Credit.com receives compensation for the financial products and services advertised on this site if our users apply for and sign up for any of them. Compensation is not a factor in the substantive evaluation of any product.
More and more community colleges — arguably the most economical point of entry to higher education — are opting out of the federal student loan program. At last count, roughly 1 million students in 30 states are now scrambling for alternative financing.
According to a report by the Institute for College Access and Success, the schools are increasingly concerned about their cohort default rates, or CDRs — a calculation that divides the total number of students whose government loans entered repayment in a particular year (the so-called cohort year) and who defaulted on those loans later on, by the total number of borrowers who began to repay their education-related debts in that same cohort year.
CDRs are a big deal for all higher education institutions these days. That’s because schools with 30% default rates for three consecutive years — or those with greater than 40% in any one year — stand to lose their access to the various federal aid programs. The reason 2014 is of particular importance is because in 2008, Congress changed the look-back period to three years from two, beginning with loans that entered repayment mode in 2011.

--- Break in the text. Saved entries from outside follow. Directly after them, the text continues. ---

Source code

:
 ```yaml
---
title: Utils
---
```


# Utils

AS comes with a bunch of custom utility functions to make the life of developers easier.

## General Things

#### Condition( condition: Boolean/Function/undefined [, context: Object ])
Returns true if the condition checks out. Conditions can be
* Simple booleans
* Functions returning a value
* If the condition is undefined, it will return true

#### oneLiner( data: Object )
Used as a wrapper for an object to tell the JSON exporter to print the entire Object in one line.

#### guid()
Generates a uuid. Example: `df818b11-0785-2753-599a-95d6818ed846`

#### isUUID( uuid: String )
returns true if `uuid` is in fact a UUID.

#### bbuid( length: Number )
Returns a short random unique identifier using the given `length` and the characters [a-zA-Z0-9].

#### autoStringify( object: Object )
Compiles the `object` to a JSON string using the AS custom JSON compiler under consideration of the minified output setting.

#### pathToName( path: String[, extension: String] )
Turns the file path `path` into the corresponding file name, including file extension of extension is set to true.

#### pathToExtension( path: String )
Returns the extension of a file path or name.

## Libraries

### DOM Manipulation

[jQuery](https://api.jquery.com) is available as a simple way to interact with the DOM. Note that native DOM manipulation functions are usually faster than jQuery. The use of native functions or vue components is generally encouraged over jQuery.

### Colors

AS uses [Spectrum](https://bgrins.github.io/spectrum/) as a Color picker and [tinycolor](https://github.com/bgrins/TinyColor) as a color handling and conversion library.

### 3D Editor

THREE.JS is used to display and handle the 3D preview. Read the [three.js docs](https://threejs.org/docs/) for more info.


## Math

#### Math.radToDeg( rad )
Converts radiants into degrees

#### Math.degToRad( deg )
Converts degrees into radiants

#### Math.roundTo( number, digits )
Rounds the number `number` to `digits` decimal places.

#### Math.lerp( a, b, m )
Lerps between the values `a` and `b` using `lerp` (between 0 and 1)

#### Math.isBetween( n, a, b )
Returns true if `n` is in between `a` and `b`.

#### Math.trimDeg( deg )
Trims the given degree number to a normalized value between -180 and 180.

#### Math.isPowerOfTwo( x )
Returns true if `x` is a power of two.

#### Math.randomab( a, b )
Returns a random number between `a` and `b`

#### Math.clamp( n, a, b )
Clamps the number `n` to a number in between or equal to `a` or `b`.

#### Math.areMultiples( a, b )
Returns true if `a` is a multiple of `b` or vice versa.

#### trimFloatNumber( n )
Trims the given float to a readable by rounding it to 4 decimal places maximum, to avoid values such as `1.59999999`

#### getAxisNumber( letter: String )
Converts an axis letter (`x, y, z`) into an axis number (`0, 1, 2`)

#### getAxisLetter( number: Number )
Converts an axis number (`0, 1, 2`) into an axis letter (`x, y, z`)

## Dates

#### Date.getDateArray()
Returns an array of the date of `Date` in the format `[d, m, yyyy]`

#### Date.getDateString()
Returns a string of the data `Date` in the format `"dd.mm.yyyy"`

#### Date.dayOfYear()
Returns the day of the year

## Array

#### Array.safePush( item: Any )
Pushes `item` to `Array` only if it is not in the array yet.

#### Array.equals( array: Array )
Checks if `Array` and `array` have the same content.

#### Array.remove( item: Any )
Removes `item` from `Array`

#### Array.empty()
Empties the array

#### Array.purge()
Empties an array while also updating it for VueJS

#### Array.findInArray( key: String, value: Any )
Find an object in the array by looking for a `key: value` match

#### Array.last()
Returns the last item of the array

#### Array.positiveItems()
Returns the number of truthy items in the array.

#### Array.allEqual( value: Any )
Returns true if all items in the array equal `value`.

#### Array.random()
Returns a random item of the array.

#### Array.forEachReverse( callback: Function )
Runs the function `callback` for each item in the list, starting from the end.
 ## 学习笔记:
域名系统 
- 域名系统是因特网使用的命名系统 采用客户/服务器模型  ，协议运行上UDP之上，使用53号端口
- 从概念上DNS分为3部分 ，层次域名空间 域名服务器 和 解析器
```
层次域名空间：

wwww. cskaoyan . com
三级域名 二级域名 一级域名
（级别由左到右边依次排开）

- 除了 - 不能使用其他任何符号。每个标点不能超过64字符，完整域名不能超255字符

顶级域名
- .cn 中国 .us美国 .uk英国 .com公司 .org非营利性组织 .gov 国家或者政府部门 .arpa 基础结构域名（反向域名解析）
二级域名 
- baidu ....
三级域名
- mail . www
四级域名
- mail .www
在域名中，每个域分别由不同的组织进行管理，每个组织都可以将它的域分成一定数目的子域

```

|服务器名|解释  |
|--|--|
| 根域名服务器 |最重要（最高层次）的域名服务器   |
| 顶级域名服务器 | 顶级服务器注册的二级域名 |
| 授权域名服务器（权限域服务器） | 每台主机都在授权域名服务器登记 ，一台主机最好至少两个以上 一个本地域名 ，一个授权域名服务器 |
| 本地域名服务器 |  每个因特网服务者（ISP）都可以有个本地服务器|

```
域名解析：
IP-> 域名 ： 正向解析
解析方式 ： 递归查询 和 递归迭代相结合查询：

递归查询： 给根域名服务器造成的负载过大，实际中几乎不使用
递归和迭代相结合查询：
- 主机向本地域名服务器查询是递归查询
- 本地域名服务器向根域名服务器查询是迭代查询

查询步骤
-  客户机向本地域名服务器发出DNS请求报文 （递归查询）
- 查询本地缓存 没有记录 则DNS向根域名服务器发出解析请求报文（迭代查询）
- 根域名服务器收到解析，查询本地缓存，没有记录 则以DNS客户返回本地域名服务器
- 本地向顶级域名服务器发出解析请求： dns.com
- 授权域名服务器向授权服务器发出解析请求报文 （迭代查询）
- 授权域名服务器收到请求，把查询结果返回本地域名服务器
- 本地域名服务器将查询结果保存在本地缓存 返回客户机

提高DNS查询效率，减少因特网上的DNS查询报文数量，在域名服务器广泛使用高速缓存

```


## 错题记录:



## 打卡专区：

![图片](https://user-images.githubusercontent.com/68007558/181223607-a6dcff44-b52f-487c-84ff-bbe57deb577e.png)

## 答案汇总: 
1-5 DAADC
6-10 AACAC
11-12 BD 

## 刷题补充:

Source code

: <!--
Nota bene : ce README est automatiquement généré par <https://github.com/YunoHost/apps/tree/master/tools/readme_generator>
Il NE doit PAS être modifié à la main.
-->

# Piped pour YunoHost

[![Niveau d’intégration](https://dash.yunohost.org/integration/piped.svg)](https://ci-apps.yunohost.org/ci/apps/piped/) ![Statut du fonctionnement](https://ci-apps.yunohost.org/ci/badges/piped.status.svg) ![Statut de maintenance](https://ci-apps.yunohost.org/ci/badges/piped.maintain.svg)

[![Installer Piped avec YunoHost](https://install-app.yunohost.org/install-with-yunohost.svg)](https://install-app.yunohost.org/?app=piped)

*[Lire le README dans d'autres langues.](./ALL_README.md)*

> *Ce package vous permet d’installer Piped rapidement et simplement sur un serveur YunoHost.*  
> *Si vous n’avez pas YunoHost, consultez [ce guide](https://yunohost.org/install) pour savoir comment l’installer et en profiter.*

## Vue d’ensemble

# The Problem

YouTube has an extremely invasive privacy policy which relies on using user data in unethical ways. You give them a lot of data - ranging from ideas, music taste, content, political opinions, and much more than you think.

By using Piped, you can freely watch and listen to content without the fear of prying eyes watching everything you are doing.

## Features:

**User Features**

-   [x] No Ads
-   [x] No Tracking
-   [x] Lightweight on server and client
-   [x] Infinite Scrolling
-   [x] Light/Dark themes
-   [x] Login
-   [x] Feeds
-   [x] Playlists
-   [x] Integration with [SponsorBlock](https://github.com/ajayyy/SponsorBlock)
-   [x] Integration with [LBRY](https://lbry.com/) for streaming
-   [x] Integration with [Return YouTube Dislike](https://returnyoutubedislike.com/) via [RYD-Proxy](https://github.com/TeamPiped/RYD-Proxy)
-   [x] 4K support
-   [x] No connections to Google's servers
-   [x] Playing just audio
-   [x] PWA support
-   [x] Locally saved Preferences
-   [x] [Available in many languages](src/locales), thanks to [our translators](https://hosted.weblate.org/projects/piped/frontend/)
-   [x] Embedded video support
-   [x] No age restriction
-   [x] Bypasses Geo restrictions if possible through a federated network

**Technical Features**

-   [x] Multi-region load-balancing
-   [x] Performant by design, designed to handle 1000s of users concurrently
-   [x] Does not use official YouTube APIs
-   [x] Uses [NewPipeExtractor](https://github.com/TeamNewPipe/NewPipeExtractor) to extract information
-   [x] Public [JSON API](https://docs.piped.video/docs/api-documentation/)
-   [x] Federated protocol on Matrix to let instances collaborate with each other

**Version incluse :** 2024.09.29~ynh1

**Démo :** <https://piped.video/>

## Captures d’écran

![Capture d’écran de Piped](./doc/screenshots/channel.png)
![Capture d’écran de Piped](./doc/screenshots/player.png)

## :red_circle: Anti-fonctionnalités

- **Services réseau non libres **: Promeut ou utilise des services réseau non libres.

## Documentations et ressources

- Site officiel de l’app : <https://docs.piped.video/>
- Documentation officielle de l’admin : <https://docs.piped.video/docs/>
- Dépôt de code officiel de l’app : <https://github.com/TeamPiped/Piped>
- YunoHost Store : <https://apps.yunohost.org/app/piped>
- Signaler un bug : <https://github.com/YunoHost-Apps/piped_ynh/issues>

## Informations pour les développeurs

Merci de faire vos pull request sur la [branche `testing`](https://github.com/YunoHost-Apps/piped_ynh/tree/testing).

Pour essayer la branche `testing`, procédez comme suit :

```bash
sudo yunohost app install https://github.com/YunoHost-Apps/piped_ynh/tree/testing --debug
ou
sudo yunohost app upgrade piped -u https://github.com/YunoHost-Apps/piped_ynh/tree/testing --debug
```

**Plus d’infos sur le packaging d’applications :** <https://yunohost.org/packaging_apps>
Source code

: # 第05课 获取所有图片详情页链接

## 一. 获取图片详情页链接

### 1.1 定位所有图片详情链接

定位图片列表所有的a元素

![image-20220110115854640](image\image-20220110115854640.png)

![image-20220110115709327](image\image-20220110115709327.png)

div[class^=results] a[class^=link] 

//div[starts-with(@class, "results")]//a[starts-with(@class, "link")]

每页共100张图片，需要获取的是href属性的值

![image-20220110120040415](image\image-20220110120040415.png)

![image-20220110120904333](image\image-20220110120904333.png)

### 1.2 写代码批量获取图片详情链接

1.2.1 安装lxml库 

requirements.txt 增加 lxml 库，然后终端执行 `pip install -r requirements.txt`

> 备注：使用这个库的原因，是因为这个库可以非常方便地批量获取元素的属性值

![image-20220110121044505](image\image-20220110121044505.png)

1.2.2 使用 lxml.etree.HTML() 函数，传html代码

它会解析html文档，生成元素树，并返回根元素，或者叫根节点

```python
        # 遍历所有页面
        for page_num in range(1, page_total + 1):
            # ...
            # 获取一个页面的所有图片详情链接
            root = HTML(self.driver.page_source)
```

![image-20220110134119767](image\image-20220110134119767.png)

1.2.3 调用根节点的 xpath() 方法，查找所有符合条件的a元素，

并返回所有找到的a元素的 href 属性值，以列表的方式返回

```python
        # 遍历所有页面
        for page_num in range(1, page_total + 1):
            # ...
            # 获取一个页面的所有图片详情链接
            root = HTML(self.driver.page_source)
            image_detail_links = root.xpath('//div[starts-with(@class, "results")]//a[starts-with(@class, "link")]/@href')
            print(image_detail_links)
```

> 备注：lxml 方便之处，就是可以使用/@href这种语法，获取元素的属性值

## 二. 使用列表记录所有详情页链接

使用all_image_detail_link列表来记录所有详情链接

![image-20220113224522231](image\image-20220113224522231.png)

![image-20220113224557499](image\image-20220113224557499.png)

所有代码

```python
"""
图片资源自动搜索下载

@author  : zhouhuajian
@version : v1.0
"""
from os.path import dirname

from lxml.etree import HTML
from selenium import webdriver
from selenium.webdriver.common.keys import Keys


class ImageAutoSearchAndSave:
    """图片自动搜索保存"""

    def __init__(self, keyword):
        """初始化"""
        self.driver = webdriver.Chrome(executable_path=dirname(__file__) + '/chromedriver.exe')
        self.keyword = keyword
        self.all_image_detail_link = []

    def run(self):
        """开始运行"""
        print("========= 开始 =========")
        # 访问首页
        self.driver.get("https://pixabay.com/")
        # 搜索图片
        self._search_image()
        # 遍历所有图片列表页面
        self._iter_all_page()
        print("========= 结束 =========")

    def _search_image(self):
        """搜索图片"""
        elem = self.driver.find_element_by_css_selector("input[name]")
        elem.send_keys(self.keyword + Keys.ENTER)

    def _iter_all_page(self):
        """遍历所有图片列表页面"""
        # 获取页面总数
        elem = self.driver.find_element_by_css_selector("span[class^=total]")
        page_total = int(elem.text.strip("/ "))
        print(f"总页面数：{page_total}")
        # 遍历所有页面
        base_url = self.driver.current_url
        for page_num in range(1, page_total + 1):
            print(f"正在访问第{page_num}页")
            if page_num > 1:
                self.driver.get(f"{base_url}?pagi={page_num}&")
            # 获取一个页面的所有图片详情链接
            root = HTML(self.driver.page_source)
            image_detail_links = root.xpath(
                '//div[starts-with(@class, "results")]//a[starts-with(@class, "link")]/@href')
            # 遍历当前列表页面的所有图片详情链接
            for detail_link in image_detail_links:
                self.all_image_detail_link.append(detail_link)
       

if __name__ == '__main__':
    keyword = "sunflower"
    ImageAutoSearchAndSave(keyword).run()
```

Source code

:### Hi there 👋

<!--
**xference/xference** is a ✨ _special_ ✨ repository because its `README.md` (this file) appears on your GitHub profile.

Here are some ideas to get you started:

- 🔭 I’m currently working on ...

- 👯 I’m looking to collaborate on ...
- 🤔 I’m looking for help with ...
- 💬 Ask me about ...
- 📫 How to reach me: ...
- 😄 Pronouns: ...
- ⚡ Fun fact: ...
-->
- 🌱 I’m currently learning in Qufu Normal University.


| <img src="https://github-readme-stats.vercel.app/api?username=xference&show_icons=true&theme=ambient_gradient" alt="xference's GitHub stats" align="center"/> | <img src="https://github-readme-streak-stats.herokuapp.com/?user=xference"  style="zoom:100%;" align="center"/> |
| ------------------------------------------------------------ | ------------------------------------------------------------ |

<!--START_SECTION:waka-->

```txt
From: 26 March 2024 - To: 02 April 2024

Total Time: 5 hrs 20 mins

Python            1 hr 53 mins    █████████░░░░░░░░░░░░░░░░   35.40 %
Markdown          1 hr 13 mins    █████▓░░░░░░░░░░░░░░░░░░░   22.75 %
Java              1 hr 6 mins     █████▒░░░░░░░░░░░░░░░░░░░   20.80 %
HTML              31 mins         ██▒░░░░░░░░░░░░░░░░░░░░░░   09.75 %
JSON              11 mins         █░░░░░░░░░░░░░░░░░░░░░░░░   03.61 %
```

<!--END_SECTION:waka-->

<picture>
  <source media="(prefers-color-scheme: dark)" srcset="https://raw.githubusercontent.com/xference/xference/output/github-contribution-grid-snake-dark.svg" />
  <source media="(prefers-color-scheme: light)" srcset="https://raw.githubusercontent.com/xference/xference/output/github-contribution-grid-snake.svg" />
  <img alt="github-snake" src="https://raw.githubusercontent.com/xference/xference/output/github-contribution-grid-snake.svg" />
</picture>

As you might expect, those institutions that will no longer participate in the federal programs (including for Pell Grants) have taken to rationalizing that decision. Per the ICAS report, “…community college representatives typically cite their perceived inability to keep students from borrowing unnecessarily or to influence whether those borrowers repay their loans.”
Is that really the case? Are these schools truly insulated from the methods and management of the financing their “customers” require to be able to afford the “product” they’re selling? More pointedly, is it right for these institutions to take what amounts to a buyer-beware approach for a product as important as education?
The simple truth is that students are more likely to take on education-related debt when they and their families can’t cover costs that are debatably within the schools’ ability to control. Sure, the institutions would have to make difficult choices to control expenses, but those decisions are theirs to make, just as it is within the students’ and their families’ capacity to decide whether the product the schools are selling is worth the price.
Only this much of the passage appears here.